* What to work on *
Search the records for lines that contain the word "RabbitMQ". Copy them all.

* Source information *
+--
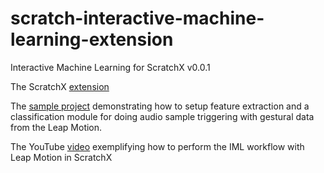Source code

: # scratch-interactive-machine-learning-extension

Interactive Machine Learning for ScratchX v0.0.1

The ScratchX [extension](https://frantic0.github.io/scratch-interactive-machine-learning-extension/extension.js) 

The [sample project](http://scratchx.org/?url=https://frantic0.github.io/scratch-interactive-machine-learning-extension/examples/LeapMotion_IML_Sample.sbx) demonstrating how to setup feature extraction and a classification module for doing audio sample triggering with gestural data from the Leap Motion. 

The YouTube [video](https://youtu.be/ZvCxPs6nhNg) exemplifying how to perform the IML workflow with Leap Motion in ScratchX
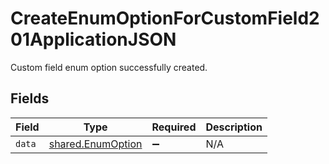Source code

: # CreateEnumOptionForCustomField201ApplicationJSON

Custom field enum option successfully created.


## Fields

| Field                                                  | Type                                                   | Required                                               | Description                                            |
| ------------------------------------------------------ | ------------------------------------------------------ | ------------------------------------------------------ | ------------------------------------------------------ |
| `data`                                                 | [shared.EnumOption](../../models/shared/enumoption.md) | :heavy_minus_sign:                                     | N/A                                                    |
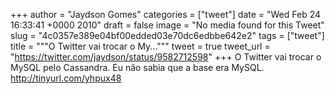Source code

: 
+++
author = "Jaydson Gomes"
categories = ["tweet"]
date = "Wed Feb 24 16:33:41 +0000 2010"
draft = false
image = "No media found for this Tweet"
slug = "4c0357e389e04bf00edded03e70dc6edbbe642e2"
tags = ["tweet"]
title = """O Twitter vai trocar o My..."""
tweet = true
tweet_url = "https://twitter.com/jaydson/status/9582712598"
+++
O Twitter vai trocar o MySQL pelo Cassandra. Eu não sabia que a base era MySQL. http://tinyurl.com/yhpux48
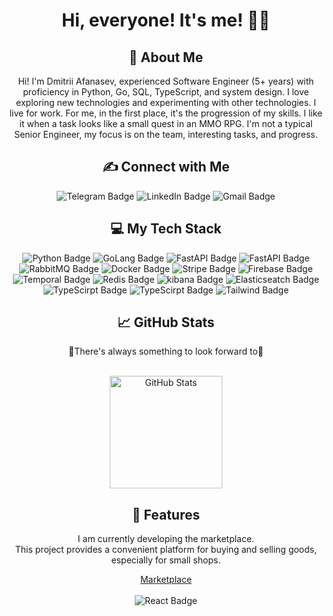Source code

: <div id="header" align="center">
    <h1>Hi, everyone! It's me! 🧑‍💻</h1>
    <h2>📍 About Me</h2>
    <p>
        Hi! I'm Dmitrii Afanasev, experienced Software Engineer (5+ years) with
        proficiency in Python, Go, SQL, TypeScript, and system design. I love
        exploring new technologies and experimenting with other technologies. I
        live for work. For me, in the first place, it's the progression of my
        skills. I like it when a task looks like a small quest in an MMO RPG.
        I'm not a typical Senior Engineer, my focus is on the team, interesting
        tasks, and progress.
    </p>
    <h2>✍️ Connect with Me</h2>
    <div id="badges">
        <a href="https://t.me/Mfiliber" style="text-decoration: none;">
            <img
                src="https://img.shields.io/badge/Telegram-2CA5E0?style=for-the-badge&logo=telegram&logoColor=white"
                alt="Telegram Badge"
            />
        </a>
        <a href="https://www.linkedin.com/in/afanasev-web-dev" style="text-decoration: none;">
            <img
                src="https://img.shields.io/badge/LinkedIn-blue?style=for-the-badge&logo=linkedin&logoColor=white"
                alt="LinkedIn Badge"
            />
        </a>
        <a href="mailto:m.derkaqw@gmail.com" style="text-decoration: none;">
            <img
                src="https://img.shields.io/badge/Gmail-D14836?style=for-the-badge&logo=gmail&logoColor=white"
                alt="Gmail Badge"
            />
        </a>
    </div>
    <h2>💻 My Tech Stack</h2>
    <p>
        <img
            src="https://img.shields.io/badge/Python-3776AB?style=for-the-badge&logo=python&logoColor=white"
            alt="Python Badge"
        />
        <img
            src="https://img.shields.io/badge/Go-%2300ADD8.svg?style=for-the-badge&logo=Go&logoColor=white"
            alt="GoLang Badge"
        />
        <img
            src="https://img.shields.io/badge/FastAPI-009485.svg?style=for-the-badge&logo=fastapi&logoColor=white"
            alt="FastAPI Badge"
        />
        <img
            src="https://img.shields.io/badge/Postgres-%23316192.svg?style=for-the-badge&logo=postgresql&logoColor=white"
            alt="FastAPI Badge"
        />
        <img
            src="https://img.shields.io/badge/RabbitMQ-%D14836.svg?style=for-the-badge&logo=rabbitmq&logoColor=white"
            alt="RabbitMQ Badge"
        />
        <img
            src="https://img.shields.io/badge/DOCKER-2496ED.svg?style=for-the-badge&logo=docker&logoColor=white"
            alt="Docker Badge"
        />
        <img
            src="https://img.shields.io/badge/Stripe-5851DD.svg?style=for-the-badge&logo=Stripe&logoColor=white"
            alt="Stripe Badge"
        />
        <img
            src="https://img.shields.io/badge/Firebase-039BE5.svg?style=for-the-badge&logo=Firebase&logoColor=white"
            alt="Firebase Badge"
        />
        <img
            src="https://img.shields.io/badge/Temporal-000000.svg?style=for-the-badge&logo=temporal&logoColor=white"
            alt="Temporal Badge"
        />
        <img
            src="https://img.shields.io/badge/redis-%23DD0031?style=for-the-badge&logo=redis&logoColor=white"
            alt="Redis Badge"
        />
        <img
            src="https://img.shields.io/badge/kibana-007ACC?style=for-the-badge&logo=kibana&logoColor=white"
            alt="kibana Badge"
        />
        <img
            src="https://img.shields.io/badge/elasticseatch-007ACC?style=for-the-badge&logo=elastic&logoColor=white"
            alt="Elasticseatch Badge"
        />
        <img
            src="https://img.shields.io/badge/TypeScript-007ACC?style=for-the-badge&logo=TypeScript&logoColor=white"
            alt="TypeScirpt Badge"
        />
        <img
            src="https://img.shields.io/badge/React-673AB8?style=for-the-badge&logo=React&logoColor=white"
            alt="TypeScirpt Badge"
        />
        <img
            src="https://img.shields.io/badge/Tailwind_CSS-38B2AC?style=for-the-badge&logo=tailwind-css&logoColor=white"
            alt="Tailwind Badge"
        />
    </p>
    <h2>📈 GitHub Stats</h2>
    <p>
        <p>🚀There's always something to look forward to🚀</p>
        <br/>
        <img
            src="https://github-readme-stats.vercel.app/api?username=Graves404&show_icons=true&theme=ambient_gradient&hide=prs&count_private=true&hide_border=true"
            alt="GitHub Stats"
            height="180"
        />
    </p>
    <h2>📂 Features</h2>
    <p>
        I am currently developing the marketplace.
        <br/>
        This project provides a convenient platform for buying and selling goods,
        especially for small shops.
    </p>
    <a href="https://github.com/Graves404/marketplace">Marketplace</a>
    <br/>
    <br/>
    <img
        src="https://github-readme-stats.vercel.app/api/pin/?username=Graves404&repo=marketplace&cache_seconds=86400&theme=calm_pink"
        alt="React Badge"
    />
</div>

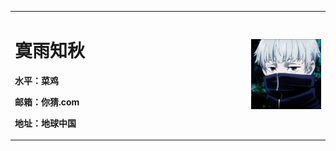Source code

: <table border="0">
  <tr>
    <td width="75%">
      <h1>寞雨知秋</h1>
      <p><b>水平：菜鸡</b></p>
      <p><b>邮箱：你猜.com</b></p>
      <p><b>地址：地球中国</b></p>
    </td>
    <td width="25%">
      <img src="/timg.jpg" width="100%">     
    </td>
  </tr>
</table>

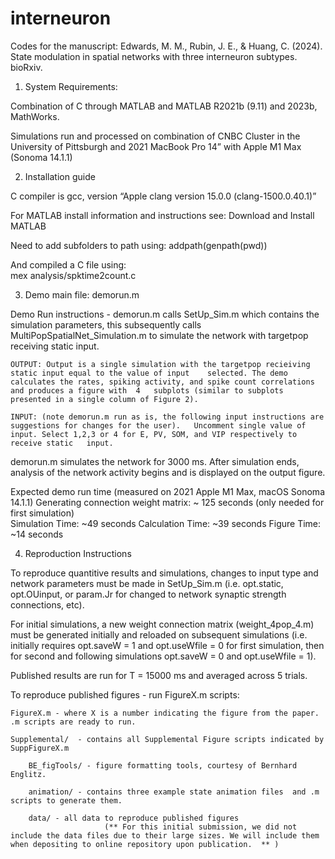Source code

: # interneuron
Codes for the manuscript:   Edwards, M. M., Rubin, J. E., &amp; Huang, C. (2024). State modulation in spatial networks with three interneuron subtypes. bioRxiv.


1. System Requirements:

Combination of C through MATLAB and MATLAB R2021b (9.11) and 2023b, MathWorks.

Simulations run and processed on combination of CNBC Cluster in the University of Pittsburgh and 2021 MacBook Pro 14” with Apple M1 Max (Sonoma 14.1.1)

2. Installation guide

C compiler is gcc, version “Apple clang version 15.0.0 (clang-1500.0.40.1)”

For MATLAB install information and instructions see:
Download and Install MATLAB

Need to add subfolders to path using: 
addpath(genpath(pwd))

And compiled a C file using:  
mex analysis/spktime2count.c 

3. Demo main file: demorun.m

Demo Run instructions - 
demorun.m calls SetUp_Sim.m which contains the simulation parameters, this subsequently calls MultiPopSpatialNet_Simulation.m to simulate the network with targetpop receiving static input.

	OUTPUT: Output is a single simulation with the targetpop recieiving static input equal to the value of input 	selected. The demo calculates the rates, spiking activity, and spike count correlations and produces a figure with  4	subplots (similar to subplots presented in a single column of Figure 2).

	INPUT: (note demorun.m run as is, the following input instructions are suggestions for changes for the user). 	Uncomment single value of input. Select 1,2,3 or 4 for E, PV, SOM, and VIP respectively to receive static 	input. 

demorun.m simulates the network for 3000 ms. 
After simulation ends, analysis of the network activity begins and is displayed on the output figure.

Expected demo run time (measured on 2021 Apple M1 Max, macOS Sonoma 14.1.1)
            Generating connection weight matrix: ~ 125 seconds (only needed for first simulation)  
	Simulation Time: ~49 seconds
	Calculation Time: ~39 seconds
	Figure Time: ~14 seconds


4. Reproduction Instructions

To reproduce quantitive results and simulations, changes to input type and network parameters must be made in SetUp_Sim.m (i.e. opt.static, opt.OUinput, or param.Jr for changed to network synaptic strength connections, etc).

For initial simulations, a new weight connection matrix (weight_4pop_4.m) must be generated initially and reloaded on subsequent simulations (i.e. initially requires opt.saveW = 1 and opt.useWfile = 0 for first simulation, then for second and following simulations opt.saveW = 0 and opt.useWfile = 1).

Published results are run for T = 15000 ms and averaged across 5 trials. 

To reproduce published figures - run FigureX.m scripts:

	FigureX.m - where X is a number indicating the figure from the paper. .m scripts are ready to run.

	Supplemental/  - contains all Supplemental Figure scripts indicated by SuppFigureX.m

		BE_figTools/ - figure formatting tools, courtesy of Bernhard Englitz. 

		animation/ - contains three example state animation files  and .m scripts to generate them.

		data/ - all data to reproduce published figures
                         (** For this initial submission, we did not include the data files due to their large sizes. We will include them when depositing to online repository upon publication.  ** ) 

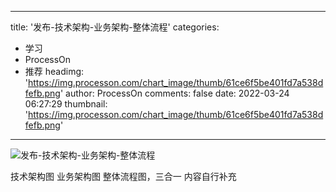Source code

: 
---
title: '发布-技术架构-业务架构-整体流程'
categories: 
 - 学习
 - ProcessOn
 - 推荐
headimg: 'https://img.processon.com/chart_image/thumb/61ce6f5be401fd7a538dfefb.png'
author: ProcessOn
comments: false
date: 2022-03-24 06:27:29
thumbnail: 'https://img.processon.com/chart_image/thumb/61ce6f5be401fd7a538dfefb.png'
---

<div>   
<img class="thumb" alt="发布-技术架构-业务架构-整体流程" src="https://img.processon.com/chart_image/thumb/61ce6f5be401fd7a538dfefb.png" referrerpolicy="no-referrer">
<p>技术架构图
业务架构图
整体流程图，三合一
内容自行补充</p>  
</div>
+--
* Expected answer *
            src="https://img.shields.io/badge/RabbitMQ-%D14836.svg?style=for-the-badge&logo=rabbitmq&logoColor=white"
            alt="RabbitMQ Badge"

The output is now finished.